RESULTS
Under baseline conditions, APs from Endo were recorded from all preparations (n=15) and APs from Epi from 8 preparations. A significant spike and dome morphology of the AP was consistently recorded on the Epi surface of the RVOT in all 8 preparations in which Epi was measured (Fig. 1 and Table 1 ). In contrast to the relatively homogeneous distribution of an AP notch (spike and dome morphology) on Epi, a marked spatial heterogeneity of spike and dome morphology was observed in the Endo of the RVOT, ranging from none to very prominent (Fig. 1 ). An AP morphology lacking a notch was commonly recorded on the smooth surface of Endo, whereas a prominent notch was recorded deep within the inter-trabecular structures (Fig. 1 ). The RVOT Epi displayed a prominent AP notch. However, phase 0 amplitude, phase 1 magnitude, and phase 1 amplitude were larger in deep trabecular Endo vs. Epi RVOT (Fig. 2 , Table 1). No arrhythmias were recorded under baseline conditions.

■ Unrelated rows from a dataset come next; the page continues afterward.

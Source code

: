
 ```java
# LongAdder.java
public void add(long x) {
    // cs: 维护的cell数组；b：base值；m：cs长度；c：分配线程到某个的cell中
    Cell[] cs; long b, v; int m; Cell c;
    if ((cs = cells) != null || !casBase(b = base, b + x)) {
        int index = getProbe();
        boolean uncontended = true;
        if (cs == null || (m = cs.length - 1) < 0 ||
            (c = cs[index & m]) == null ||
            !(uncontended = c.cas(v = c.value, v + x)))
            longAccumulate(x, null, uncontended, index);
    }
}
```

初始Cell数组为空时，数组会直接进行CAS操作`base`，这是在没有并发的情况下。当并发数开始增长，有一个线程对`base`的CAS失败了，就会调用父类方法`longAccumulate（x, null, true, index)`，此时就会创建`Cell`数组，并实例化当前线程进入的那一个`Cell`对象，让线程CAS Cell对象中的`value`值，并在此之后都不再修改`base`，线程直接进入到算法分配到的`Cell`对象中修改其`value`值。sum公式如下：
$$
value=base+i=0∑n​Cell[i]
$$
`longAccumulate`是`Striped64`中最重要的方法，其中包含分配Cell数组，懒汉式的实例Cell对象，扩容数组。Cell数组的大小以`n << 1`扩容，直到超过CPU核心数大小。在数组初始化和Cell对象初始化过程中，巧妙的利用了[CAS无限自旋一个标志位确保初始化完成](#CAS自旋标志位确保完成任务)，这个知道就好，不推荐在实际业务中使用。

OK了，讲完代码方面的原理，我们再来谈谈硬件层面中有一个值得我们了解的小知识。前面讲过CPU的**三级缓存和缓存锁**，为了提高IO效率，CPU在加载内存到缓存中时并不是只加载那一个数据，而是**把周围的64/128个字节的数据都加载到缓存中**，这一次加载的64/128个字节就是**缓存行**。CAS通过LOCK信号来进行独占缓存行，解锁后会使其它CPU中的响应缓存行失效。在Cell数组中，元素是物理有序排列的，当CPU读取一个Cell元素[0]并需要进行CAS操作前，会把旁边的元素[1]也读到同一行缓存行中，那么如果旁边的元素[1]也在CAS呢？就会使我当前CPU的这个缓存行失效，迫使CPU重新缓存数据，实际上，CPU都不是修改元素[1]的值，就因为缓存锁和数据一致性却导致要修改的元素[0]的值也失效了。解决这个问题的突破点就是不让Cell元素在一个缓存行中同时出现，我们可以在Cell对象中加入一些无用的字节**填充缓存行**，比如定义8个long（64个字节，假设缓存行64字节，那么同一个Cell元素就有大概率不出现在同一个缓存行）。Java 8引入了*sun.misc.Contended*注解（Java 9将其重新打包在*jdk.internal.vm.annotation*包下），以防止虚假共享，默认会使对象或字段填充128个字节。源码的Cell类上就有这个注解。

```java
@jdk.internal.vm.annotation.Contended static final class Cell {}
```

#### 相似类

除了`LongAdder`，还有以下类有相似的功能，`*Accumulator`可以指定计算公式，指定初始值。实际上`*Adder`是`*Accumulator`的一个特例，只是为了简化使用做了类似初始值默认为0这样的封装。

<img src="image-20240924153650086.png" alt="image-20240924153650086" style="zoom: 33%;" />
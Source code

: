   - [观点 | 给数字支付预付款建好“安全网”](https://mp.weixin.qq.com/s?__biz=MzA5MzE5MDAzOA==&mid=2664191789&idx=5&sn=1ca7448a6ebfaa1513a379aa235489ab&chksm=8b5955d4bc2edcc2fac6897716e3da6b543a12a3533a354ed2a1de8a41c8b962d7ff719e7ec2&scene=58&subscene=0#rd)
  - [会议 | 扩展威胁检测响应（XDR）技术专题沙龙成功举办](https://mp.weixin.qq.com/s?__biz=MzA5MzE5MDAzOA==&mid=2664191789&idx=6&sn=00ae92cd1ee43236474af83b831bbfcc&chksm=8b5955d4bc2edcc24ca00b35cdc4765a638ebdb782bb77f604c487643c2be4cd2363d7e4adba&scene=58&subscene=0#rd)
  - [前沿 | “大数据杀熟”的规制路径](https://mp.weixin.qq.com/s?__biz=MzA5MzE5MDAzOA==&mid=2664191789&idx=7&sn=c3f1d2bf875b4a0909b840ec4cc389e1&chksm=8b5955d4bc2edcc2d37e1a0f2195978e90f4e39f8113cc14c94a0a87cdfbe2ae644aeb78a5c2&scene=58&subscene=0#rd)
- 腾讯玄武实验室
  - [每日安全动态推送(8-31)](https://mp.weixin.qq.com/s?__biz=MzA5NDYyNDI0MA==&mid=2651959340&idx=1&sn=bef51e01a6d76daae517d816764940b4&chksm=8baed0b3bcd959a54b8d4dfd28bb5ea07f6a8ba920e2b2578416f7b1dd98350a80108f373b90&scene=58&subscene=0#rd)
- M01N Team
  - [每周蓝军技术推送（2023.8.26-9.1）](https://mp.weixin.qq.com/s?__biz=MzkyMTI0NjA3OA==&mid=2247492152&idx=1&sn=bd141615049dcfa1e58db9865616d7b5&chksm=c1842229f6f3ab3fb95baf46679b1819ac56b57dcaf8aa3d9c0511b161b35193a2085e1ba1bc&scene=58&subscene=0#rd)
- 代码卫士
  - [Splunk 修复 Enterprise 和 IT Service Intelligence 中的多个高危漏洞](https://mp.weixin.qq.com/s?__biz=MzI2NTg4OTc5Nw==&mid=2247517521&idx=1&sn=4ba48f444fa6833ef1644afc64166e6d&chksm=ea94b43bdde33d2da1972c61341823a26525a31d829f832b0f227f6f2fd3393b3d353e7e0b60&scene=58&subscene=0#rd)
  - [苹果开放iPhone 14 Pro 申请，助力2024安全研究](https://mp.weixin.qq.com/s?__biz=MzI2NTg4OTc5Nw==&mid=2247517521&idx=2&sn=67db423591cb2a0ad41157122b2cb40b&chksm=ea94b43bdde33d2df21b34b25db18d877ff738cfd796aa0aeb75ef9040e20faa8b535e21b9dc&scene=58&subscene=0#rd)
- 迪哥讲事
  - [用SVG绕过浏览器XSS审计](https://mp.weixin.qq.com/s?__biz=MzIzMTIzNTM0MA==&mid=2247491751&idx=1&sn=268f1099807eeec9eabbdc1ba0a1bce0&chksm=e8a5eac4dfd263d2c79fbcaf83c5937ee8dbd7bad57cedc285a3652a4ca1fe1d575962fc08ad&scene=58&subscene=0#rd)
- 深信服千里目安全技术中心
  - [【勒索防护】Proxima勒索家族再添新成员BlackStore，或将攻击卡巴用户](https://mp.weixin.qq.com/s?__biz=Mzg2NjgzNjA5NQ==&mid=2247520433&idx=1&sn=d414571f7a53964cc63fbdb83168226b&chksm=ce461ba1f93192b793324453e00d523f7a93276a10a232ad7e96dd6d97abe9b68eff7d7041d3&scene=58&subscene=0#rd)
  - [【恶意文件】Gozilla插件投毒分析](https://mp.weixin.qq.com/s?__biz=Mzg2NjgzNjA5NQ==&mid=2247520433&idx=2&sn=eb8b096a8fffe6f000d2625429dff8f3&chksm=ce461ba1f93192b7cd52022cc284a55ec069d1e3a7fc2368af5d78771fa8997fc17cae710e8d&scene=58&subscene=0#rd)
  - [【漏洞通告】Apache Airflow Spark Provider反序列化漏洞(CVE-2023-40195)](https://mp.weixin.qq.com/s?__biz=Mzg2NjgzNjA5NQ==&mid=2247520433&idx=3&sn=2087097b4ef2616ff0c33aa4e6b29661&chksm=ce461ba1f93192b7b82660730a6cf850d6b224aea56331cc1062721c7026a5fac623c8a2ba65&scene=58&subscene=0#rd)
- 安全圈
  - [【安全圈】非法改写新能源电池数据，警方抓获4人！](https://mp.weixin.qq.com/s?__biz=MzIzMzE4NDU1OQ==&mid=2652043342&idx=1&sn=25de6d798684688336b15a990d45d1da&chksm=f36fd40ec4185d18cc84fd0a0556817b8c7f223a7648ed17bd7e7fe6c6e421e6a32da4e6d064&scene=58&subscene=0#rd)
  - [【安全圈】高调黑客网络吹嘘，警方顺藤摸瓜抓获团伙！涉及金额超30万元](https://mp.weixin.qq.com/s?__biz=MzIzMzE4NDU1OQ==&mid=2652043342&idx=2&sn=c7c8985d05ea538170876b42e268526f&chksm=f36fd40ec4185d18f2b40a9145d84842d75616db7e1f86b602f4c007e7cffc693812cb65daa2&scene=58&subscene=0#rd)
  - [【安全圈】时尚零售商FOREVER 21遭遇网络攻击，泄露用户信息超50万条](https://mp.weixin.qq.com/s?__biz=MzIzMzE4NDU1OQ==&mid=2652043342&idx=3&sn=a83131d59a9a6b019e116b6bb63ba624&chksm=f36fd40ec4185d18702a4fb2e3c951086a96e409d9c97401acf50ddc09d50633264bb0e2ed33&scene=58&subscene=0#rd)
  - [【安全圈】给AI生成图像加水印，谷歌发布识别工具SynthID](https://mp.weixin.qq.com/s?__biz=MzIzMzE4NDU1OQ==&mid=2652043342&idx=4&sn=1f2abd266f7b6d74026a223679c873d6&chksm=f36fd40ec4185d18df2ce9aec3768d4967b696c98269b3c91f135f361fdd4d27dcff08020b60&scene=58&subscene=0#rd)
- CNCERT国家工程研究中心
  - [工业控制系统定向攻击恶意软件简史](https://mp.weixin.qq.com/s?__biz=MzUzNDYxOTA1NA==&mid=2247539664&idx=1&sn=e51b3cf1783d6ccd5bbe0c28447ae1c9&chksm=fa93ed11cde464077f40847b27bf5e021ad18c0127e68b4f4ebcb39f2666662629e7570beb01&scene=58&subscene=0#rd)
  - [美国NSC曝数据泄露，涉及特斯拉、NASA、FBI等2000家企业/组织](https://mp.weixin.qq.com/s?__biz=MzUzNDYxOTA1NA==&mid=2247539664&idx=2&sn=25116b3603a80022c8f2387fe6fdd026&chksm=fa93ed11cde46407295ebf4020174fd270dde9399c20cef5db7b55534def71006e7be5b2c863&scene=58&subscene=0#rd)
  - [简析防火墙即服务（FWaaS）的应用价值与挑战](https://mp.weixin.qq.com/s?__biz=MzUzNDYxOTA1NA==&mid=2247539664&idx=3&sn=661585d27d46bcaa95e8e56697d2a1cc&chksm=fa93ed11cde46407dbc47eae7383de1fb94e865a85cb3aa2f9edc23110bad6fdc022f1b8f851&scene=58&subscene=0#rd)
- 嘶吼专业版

Under experimental conditions pharmacologically mimicking BrS (i.e., terfenadine-mediated block of INa and ICa; 5-8 µM; ≥ 1.5 hour), our principal focus in these studies was to determine spatial differences in the AP characteristics of Endo given the fact that we had a limited period of time to collect these data prior to development of VT/VF. It is noteworthy that the characteristics of right ventricular Epi AP and phase 2-reentry in the setting of BrS are well documented.13-15 Out of the 15 preparations studied, high quality APs were recorded from the Endo regions in 12 (due to an “early” onset of persistent VF in 3 of the preparations). Terfenadine markedly accentuated the spike and dome morphology of APs recorded from the intra-trabecular region of RVOT Endo, but caused little change in the early phases of the AP recorded from the smooth Endo surface (Fig. 3; Table 2 ). Marked heterogeneities were commonly observed in the AP notch recorded from the intra-trabecular structures of the RVOT Endo, ranging from a significant augmentation of the AP dome and delay in the onset of phase 2 to loss of the AP dome (Fig. 4 ). Under similar conditions, little heterogeneity was observed in the characteristics of APs recorded from the smooth surface of the RVOT Endo (Fig. 4 ). Accentuation of the AP notch leading to delay in the onset of phase 2 and in some cases to loss of AP dome in the intra-trabecular Endo was associated with the development of phase 2 reentrant extrasystoles (Fig. 4 ). When considering preparations in which the origin of the premature beats could be reasonably determined (based on the polarity of the QRS in the ECG traces; n=9 preparations; Fig. 5 ), an Epi and Endo origin of the extrasystole was observed in 8 and 5 preparations, respectively, with 5 of these preparations displaying both Epi and Endo origin, and 4 and 1 preparations displaying only Epi or only Endo origin, respectively.
In the setting of experimental BrS, closely-coupled extrasystoles were recorded in 14/15 preparations, giving rise to polymorphic VT/VF in 12/15 preparations. The first episode of VT/VF appeared after 93-120 minutes of perfusion with terfenadine. We observed ≥ 3 self-terminating episodes of VT/VF in each of the 12 preparations and in 7 of them VT/VF was persistent (> 1 hour). Figure 6 depicts examples in which VF was initiated by extrasystoles originating from either Epi or Endo of the RVOT.